A agência reforça que o monitoramento será contínuo e poderá incluir novas exigências ao longo do processo. Todo material vegetal gerado — sobretudo aquele não apto à propagação — só poderá ser enviado para outras instituições de pesquisa também autorizadas pela Anvisa.
O diretor Thiago Lopes Cardoso Campos, relator do processo, destacou que a decisão está alinhada ao compromisso do país com ciência e inovação: “É a ciência quem deve guiar o país. Essa autorização permite que o Brasil produza conhecimento próprio, fortaleça sua autonomia tecnológica e cumpra seu dever com a saúde pública e o desenvolvimento nacional.”
O que a Embrapa poderá pesquisar
A autorização contempla três linhas principais de pesquisa, distribuídas entre diferentes unidades da Embrapa:
1. Conservação e caracterização de germoplasma
(Unidade: Embrapa Recursos Genéticos e Biotecnologia)
- Estudo do material genético da planta, essencial para melhoramento e formação de um banco nacional de variedades.
- Criação de uma base estruturada e rastreável para futuras pesquisas.
2. Bases científicas e tecnológicas para cannabis medicinal
(Unidade: Embrapa Clima Temperado)
- Pesquisa aplicada para uso terapêutico, incluindo estudos agronômicos, sistemas de produção e desenvolvimento de bioinsumos.
- Objetivo de reduzir a dependência de insumos importados e apoiar decisões regulatórias futuras.
3. Pré-melhoramento de cânhamo para fibras e sementes
(Unidade: Embrapa Algodão)
- Estudo de cultivares voltadas à indústria de fibras, sementes e biomateriais.
- O cânhamo é apontado como um importante vetor para fortalecer a bioeconomia nacional.
Algumas unidades adicionais da instituição também participarão com pesquisas complementares, especialmente relacionadas à pós-colheita, análise de fitocanabinoides e desenvolvimento de bancos de moléculas.
Por que o Brasil busca produzir ciência própria com cannabis
Nos documentos oficiais, a Embrapa justifica o pedido apontando o crescimento do mercado global da cannabis, cujo potencial econômico, social, ambiental e medicinal tem atraído investimentos em diversos países. No Brasil, apesar de existir autorização para uso medicinal desde 2014, não há produção nacional, o que gera forte dependência de produtos importados — mais caros e com processos regulatórios complexos.

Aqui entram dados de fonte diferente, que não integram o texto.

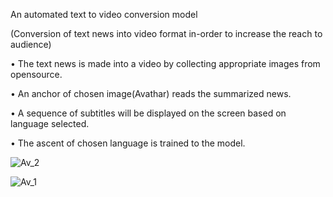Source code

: An automated text to video conversion model 

(Conversion of text news into video format in-order to increase the reach to audience)

• The text news is made into a video by collecting appropriate images from opensource.

• An anchor of chosen image(Avathar) reads the summarized news.

• A sequence of subtitles will be displayed on the screen based on language selected.

• The ascent of chosen language is trained to the model.

![Av_2](https://github.com/Ravitejakunchala/Text_to_video_conversion_of_news/assets/110076858/b86f6220-ec49-4d29-b923-ea68f760e401)


![Av_1](https://github.com/Ravitejakunchala/Text_to_video_conversion_of_news/assets/110076858/e4057ba4-777c-4c25-aaf8-a451f8ee2787)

A pesquisadora Beatriz Emygdio, da Embrapa Clima Temperado, reforça o impacto dessa lacuna:
“Hoje temos regulamentação para o uso medicinal, mas não para a produção. Isso eleva custos e aumenta a dependência externa.”
Além disso, a ausência de regras claras obrigava a entrada de material genético no país por meio de decisões judiciais, sem protocolos de quarentena ou certificação fitossanitária.
Financiamento e perspectivas
A decisão ocorre simultaneamente à liberação de mais de R$ 13 milhões da Finep para pesquisas relacionadas ao canabidiol (CBD) realizadas pela Embrapa e parceiros — recurso aprovado no início de novembro. Segundo Clenio Pillon, diretor de Pesquisa e Desenvolvimento da Embrapa, o país se prepara para entrar “de forma estruturada” na agenda que aproxima agricultura e saúde pública.
A expectativa é que os resultados contribuam para:
- embasar políticas públicas,
- apoiar novos marcos regulatórios,
- fortalecer a autonomia nacional,
- orientar a criação de cadeias produtivas,
- e abrir portas para futuras regulamentações do cultivo no país.
Passo decisivo para o futuro da cannabis no Brasil
A autorização da Anvisa não significa liberação do cultivo em larga escala, tampouco flexibilização ampla do tema. Trata-se de um primeiro passo, restrito e rigorosamente monitorado, mas com grande peso para o desenvolvimento científico brasileiro.
Com a Embrapa à frente, o país inicia um processo que pode reduzir dependências externas, criar soluções adaptadas ao contexto nacional e inserir o Brasil no grupo de nações que investigam formalmente as aplicações agrícolas, medicinais e industriais da cannabis.